Directions> When you spot the word "programming" in a line of the data below, copy that line.

(Plain-text document sources)
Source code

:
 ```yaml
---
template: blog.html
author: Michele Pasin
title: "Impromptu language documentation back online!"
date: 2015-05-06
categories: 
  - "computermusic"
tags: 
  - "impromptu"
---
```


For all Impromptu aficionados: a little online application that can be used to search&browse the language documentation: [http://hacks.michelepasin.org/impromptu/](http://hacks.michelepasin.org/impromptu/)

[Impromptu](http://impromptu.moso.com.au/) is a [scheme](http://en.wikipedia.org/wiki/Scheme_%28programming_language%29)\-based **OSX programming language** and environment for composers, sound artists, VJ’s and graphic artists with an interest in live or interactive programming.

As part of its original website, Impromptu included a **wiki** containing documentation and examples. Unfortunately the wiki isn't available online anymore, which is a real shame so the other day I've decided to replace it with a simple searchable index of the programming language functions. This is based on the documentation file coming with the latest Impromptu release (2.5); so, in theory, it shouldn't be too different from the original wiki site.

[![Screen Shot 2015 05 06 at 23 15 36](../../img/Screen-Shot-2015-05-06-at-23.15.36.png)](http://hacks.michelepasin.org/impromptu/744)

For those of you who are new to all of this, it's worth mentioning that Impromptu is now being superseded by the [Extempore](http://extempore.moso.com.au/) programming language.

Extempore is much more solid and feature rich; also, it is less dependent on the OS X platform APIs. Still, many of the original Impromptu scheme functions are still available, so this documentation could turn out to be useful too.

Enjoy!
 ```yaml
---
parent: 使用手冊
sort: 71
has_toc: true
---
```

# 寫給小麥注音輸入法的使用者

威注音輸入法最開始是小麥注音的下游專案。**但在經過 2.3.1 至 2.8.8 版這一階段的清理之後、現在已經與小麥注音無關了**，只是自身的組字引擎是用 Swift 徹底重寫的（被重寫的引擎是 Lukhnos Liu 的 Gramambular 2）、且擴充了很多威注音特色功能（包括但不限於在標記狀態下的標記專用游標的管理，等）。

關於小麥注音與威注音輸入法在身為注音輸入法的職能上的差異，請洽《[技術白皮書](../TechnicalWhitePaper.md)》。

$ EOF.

Solution to this task>
[Impromptu](http://impromptu.moso.com.au/) is a [scheme](http://en.wikipedia.org/wiki/Scheme_%28programming_language%29)\-based **OSX programming language** and environment for composers, sound artists, VJ’s and graphic artists with an interest in live or interactive programming.
As part of its original website, Impromptu included a **wiki** containing documentation and examples. Unfortunately the wiki isn't available online anymore, which is a real shame so the other day I've decided to replace it with a simple searchable index of the programming language functions. This is based on the documentation file coming with the latest Impromptu release (2.5); so, in theory, it shouldn't be too different from the original wiki site.
For those of you who are new to all of this, it's worth mentioning that Impromptu is now being superseded by the [Extempore](http://extempore.moso.com.au/) programming language.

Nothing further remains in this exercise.